1. The behavior of the unit is evaluated for a complete loss of steam load from 100% of full power without a direct reactor trip to demonstrate core protection margins. A statistical treatment of key DNBR analysis parameter uncertainties is employed. Therefore, normal initial RCS conditions are assumed, and allowances for calibration and instrument errors are incorporated into the DNBR limit as described in Chapter 4.
2. A positive moderator temperature coefficient conservative for BOC conditions and a least negative Doppler temperature coefficient are assumed.
3. Credit is taken for the effect of pressurizer spray and power-operated relief valves in reducing or limiting the coolant pressure.
4. Main Feedwater flow is isolated at the time of the turbine trip.

The following assumptions are made in the non-DNBR cases:

1. The behavior of the unit is evaluated for a complete loss of steam load from full power without a direct reactor trip to demonstrate the adequacy of the pressure-relieving devices. A deterministic treatment of uncertainties in initial RCS operating conditions (e.g., pressure, temperature, flow, and core power) is used in the analysis.
2. A zero moderator temperature coefficient and a most negative Doppler temperature coefficient are assumed.
3. The reactor is assumed to be in manual control, which is conservative from the standpoint of maximum pressure attained.
4. No credit is taken for the effect of pressurizer spray and power-operated relief valves in reducing or limiting the coolant pressure.
5. The pressurizer safety valve tolerance is assumed +2%/-3% with no valve outside +/-3%.

(Only the results of the overpressure transients are sensitive to the safety valve tolerance. The DNBR results are not sensitive to this parameter.)

6. Main Feedwater flow is isolated at the time of the reactor trip.

The following assumptions are made in both the DNBR case and non-DNBR case:

1. No credit is taken for the operation of the steam dump system, steam generator power-operated relief valves, or direct reactor trip on turbine trip. The reactor is tripped on high pressurizer pressure. The steam generator pressure rises to the safety valve setpoint, where steam release through safety valves limits secondary steam pressure at the setpoint value.
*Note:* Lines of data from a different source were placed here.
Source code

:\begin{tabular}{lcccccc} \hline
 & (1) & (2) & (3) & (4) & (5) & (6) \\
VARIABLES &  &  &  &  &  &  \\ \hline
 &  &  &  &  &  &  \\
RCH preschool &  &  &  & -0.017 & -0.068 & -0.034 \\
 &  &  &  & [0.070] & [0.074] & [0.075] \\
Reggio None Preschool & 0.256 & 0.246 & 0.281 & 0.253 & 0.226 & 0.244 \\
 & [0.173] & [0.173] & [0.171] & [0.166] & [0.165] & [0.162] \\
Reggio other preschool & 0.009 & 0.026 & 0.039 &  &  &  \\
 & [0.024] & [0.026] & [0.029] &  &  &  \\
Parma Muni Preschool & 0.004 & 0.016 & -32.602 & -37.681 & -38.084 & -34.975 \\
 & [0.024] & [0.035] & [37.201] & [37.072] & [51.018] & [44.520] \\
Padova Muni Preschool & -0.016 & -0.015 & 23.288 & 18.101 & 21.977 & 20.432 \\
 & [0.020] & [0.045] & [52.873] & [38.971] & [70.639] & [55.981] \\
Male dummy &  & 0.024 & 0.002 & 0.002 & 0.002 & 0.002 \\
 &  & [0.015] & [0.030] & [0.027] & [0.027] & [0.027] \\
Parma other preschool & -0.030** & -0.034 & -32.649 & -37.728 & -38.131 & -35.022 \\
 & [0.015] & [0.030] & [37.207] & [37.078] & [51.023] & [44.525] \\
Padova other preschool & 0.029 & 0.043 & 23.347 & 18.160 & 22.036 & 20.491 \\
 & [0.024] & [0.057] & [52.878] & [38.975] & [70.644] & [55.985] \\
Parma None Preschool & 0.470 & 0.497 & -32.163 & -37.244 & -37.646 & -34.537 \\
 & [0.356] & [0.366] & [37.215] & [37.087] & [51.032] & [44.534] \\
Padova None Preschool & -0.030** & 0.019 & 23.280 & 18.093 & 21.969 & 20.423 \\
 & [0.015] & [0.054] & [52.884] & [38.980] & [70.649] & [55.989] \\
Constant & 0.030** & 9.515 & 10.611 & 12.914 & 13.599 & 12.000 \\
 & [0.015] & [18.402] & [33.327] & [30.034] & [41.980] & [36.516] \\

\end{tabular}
Revision 56--Updated Online 09/30/20 NAPS UFSAR 15.2-28

2. No credit is taken for auxiliary feedwater flow since a stabilized plant condition will be reached before auxiliary feedwater initiation is normally assumed to occur. The auxiliary feedwater flow would remove core decay heat following plant stabilization.

15.2.7.2.2 Results The transient responses for a total loss of load from 2893 MWt core power case for DNBR analysis are shown in Figures 15.2-16 through 15.2-20. The minimum DNBR achieved during the transient is well above the limit value. As described in Section 15, some DNB events are bounded by other events and were not explicitly analyzed for the implementation of the Advanced Mark-BW fuel product. The loss of load event is bounded by analysis of other events (e.g., rod withdrawal at power), the core thermal limits, and axial offset envelopes at 2942.2 MWt core thermal power. The evaluated core power is bounding for the measurement uncertainty recapture rated power of 2940 MWt. The results of the statepoint analyses performed for the RFA-2 fuel product demonstrates that the calculated minimum DNBR is above the applicable limit given in Section 4.4.1.1 for the RFA-2 fuel.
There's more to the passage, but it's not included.